After that, no one believed executives when they said, “Our employees are our most important asset!”
Succession planning used to be simple relay race, for one guy in one lane running one lap handing off just once. But today, it’s for a jostling crowd of people each running different numbers of laps—and changing lanes without warning.
Succession is no longer just about the CEO, it’s about all the managers in a hyper-dynamic environment. It’s complicated and difficult, but it’s necessary to staffing correctly for the jobs you’re going to have in the face of growth, emerging roles, changing roles, as well as for filling planned and unplanned vacancies.
When Will Your Org Chart be Out of Date?
Most org charts are static, showing only how today’s job connect.
A dynamic succession plan fills the chart of the future, with boxes for new jobs and planned vacancies. How you work together—the shape of your chart—might change, too. See Index term 5.2 Organization design and our post “The Dotted Line to Hell.”
The Five Keys to Succession Flexibility
The new challenges of staff planning emphasize—again—the value of having a compelling mission, vision, and plan. Remember the standard definitions of manager and leader:
“A manager helps people work together. A leader inspires people to accept a challenge. They are not different people.”
One: Generalize, Don’t Specialize
While there are immediate benefits to grooming people for one department or unit, it’s better in the long run to give emerging managers opportunities to work in different parts of the organization.

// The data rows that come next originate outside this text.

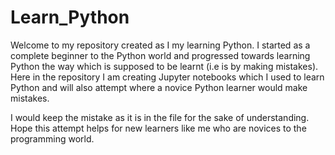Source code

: # Learn_Python

Welcome to my repository created as I my learning Python. I started as a complete beginner to the Python world and progressed towards learning Python the way which is supposed to be learnt (i.e is by making mistakes). Here in the repository I am creating Jupyter notebooks which I used to learn Python and will also attempt where a novice Python learner would make mistakes. 

I would keep the mistake as it is in the file for the sake of understanding. Hope this attempt helps for new learners like me who are novices to the programming world.
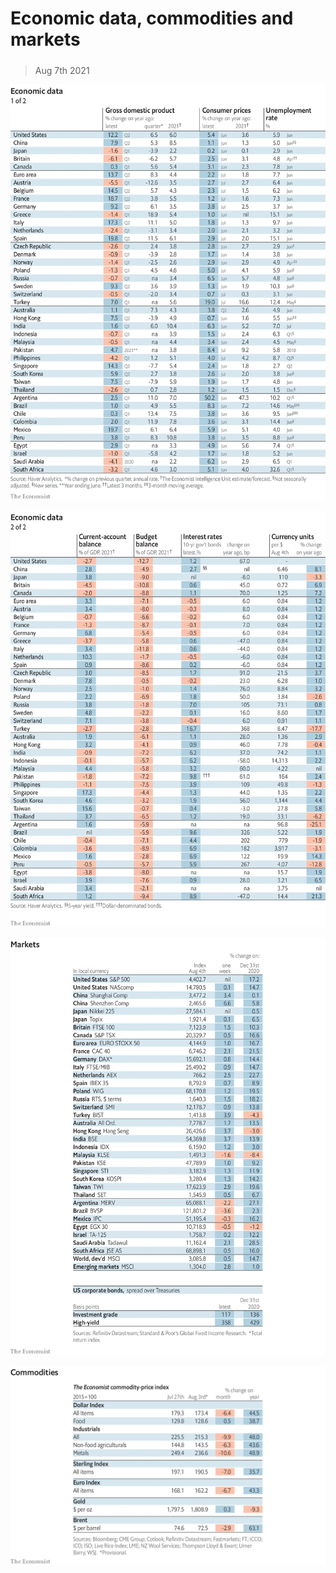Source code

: ###### 

# Economic data, commodities and markets 

#####  

> Aug 7th 2021 

![image](images/20210807_int101.png) 


![image](images/20210807_int102.png) 


![image](images/20210807_int201.png) 


![image](images/20210807_int401.png) 


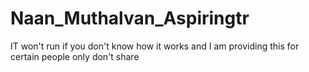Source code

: # Naan_Muthalvan_Aspiringtr
IT won't run if you don't know how it works and I am providing this for certain people only don't share

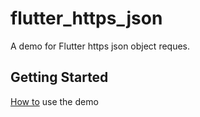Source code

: # flutter_https_json

A demo for Flutter https json object reques.

## Getting Started

[How to](https://www.jianshu.com/p/4269a32f56f7) use the demo
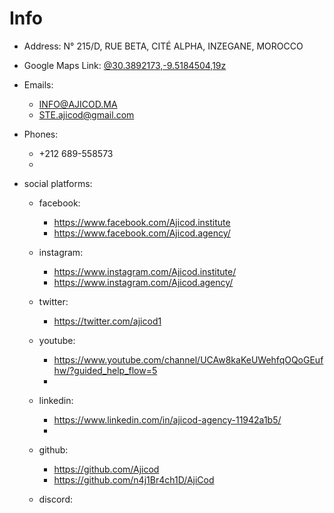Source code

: # Info

* Address:  N° 215/D, RUE BETA, CITÉ ALPHA, INZEGANE, MOROCCO
* Google Maps Link: [@30.3892173,-9.5184504,19z](https://www.google.com/maps/@30.3892173,-9.5184504,19z) 
* Emails:
    - INFO@AJICOD.MA
    - STE.ajicod@gmail.com
* Phones: 
    - +212 689-558573
    - 
 
* social platforms:
   - facebook: 
       - https://www.facebook.com/Ajicod.institute 
       - https://www.facebook.com/Ajicod.agency/

  - instagram:
      - https://www.instagram.com/Ajicod.institute/
      - https://www.instagram.com/Ajicod.agency/
  - twitter:
      - https://twitter.com/ajicod1
  - youtube:
      - https://www.youtube.com/channel/UCAw8kaKeUWehfqOQoGEufhw/?guided_help_flow=5
      - 
  - linkedin:
     - https://www.linkedin.com/in/ajicod-agency-11942a1b5/
     - 

  - github:
      - https://github.com/Ajicod
      - https://github.com/n4j1Br4ch1D/AjiCod
  - discord:
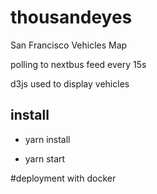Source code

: # thousandeyes
San Francisco Vehicles Map

polling to nextbus feed every 15s

d3js used to display vehicles

## install

- yarn install

- yarn start

#deployment with docker
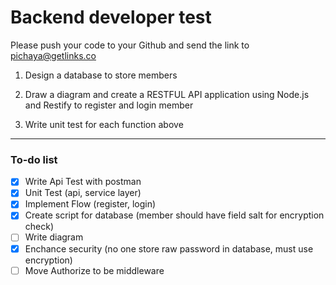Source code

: # Backend developer test

Please push your code to your Github and send the link to pichaya@getlinks.co

1. Design a database to store members

2. Draw a diagram and create a RESTFUL API application using Node.js and Restify to register and login member

3. Write unit test for each function above

---
### To-do list

- [x] Write Api Test with postman
- [x] Unit Test (api, service layer)
- [x] Implement Flow (register, login)
- [x] Create script for database (member should have field salt for encryption check)
- [ ] Write diagram
- [x] Enchance security (no one store raw password in database, must use encryption)
- [ ] Move Authorize to be middleware

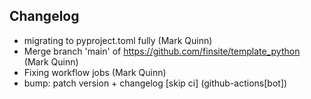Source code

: ## Changelog

- migrating to pyproject.toml fully (Mark Quinn)
- Merge branch 'main' of https://github.com/finsite/template_python (Mark Quinn)
- Fixing workflow jobs (Mark Quinn)
- bump: patch version + changelog [skip ci] (github-actions[bot])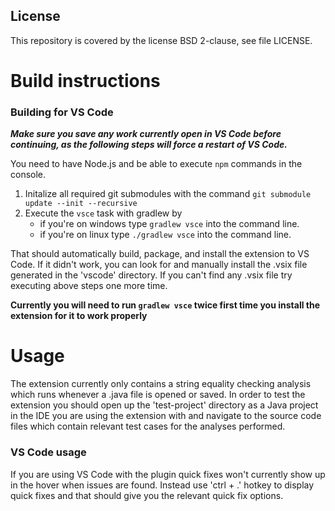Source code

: License
-------
This repository is covered by the license BSD 2-clause, see file LICENSE.

# Build instructions

### Building for VS Code

***Make sure you save any work currently open in VS Code before continuing, as the following steps will force a restart of VS Code.***

You need to have Node.js and be able to execute `npm` commands in the console.

1. Initalize all required git submodules with the command `git submodule update --init --recursive`
2. Execute the `vsce` task with gradlew by
   - if you're on windows type `gradlew vsce` into the command line.
   - if you're on linux type `./gradlew vsce` into the command line.

That should automatically build, package, and install the extension to VS Code. If it didn't work, you can look for and manually install the .vsix file generated in the 'vscode' directory. If you can't find any .vsix file try executing above steps one more time.

**Currently you will need to run `gradlew vsce` twice first time you install the extension for it to work properly** 



# Usage

The extension currently only contains a string equality checking analysis which runs whenever a .java file is opened or saved. In order to test the extension you should open up the 'test-project' directory as a Java project in the IDE you are using the extension with and navigate to the source code files which contain relevant test cases for the analyses performed.

### VS Code usage

If you are using VS Code with the plugin quick fixes won't currently show up in the hover when issues are found. Instead use 'ctrl + .' hotkey  to display quick fixes and that should give you the relevant quick fix options.
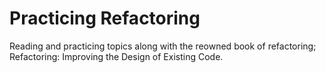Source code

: # Practicing Refactoring

Reading and practicing topics along with the reowned book of refactoring; Refactoring: Improving the Design of Existing Code.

That opens succession opportunities for them and for the organization, and it builds the cross-silo connections that bedevil most organizations.
Two: Triple Management Training
In the US in 2023, the average budget for management training decreased to $954 from $1,207 in 2022 (small businesses spent more than twice large businesses). That’s not nearly enough. Listen to this series of podcasts that prove the dollar value of management ability. Not only will you make and save money immediately, but you’ll also have managers who can fill different roles in different functions.
Three: Build Alternative Paths
Not every business needs to grow. They can instead focus on stability or improved profitability or quality. But growth and new product development are necessities for retaining excellent managers.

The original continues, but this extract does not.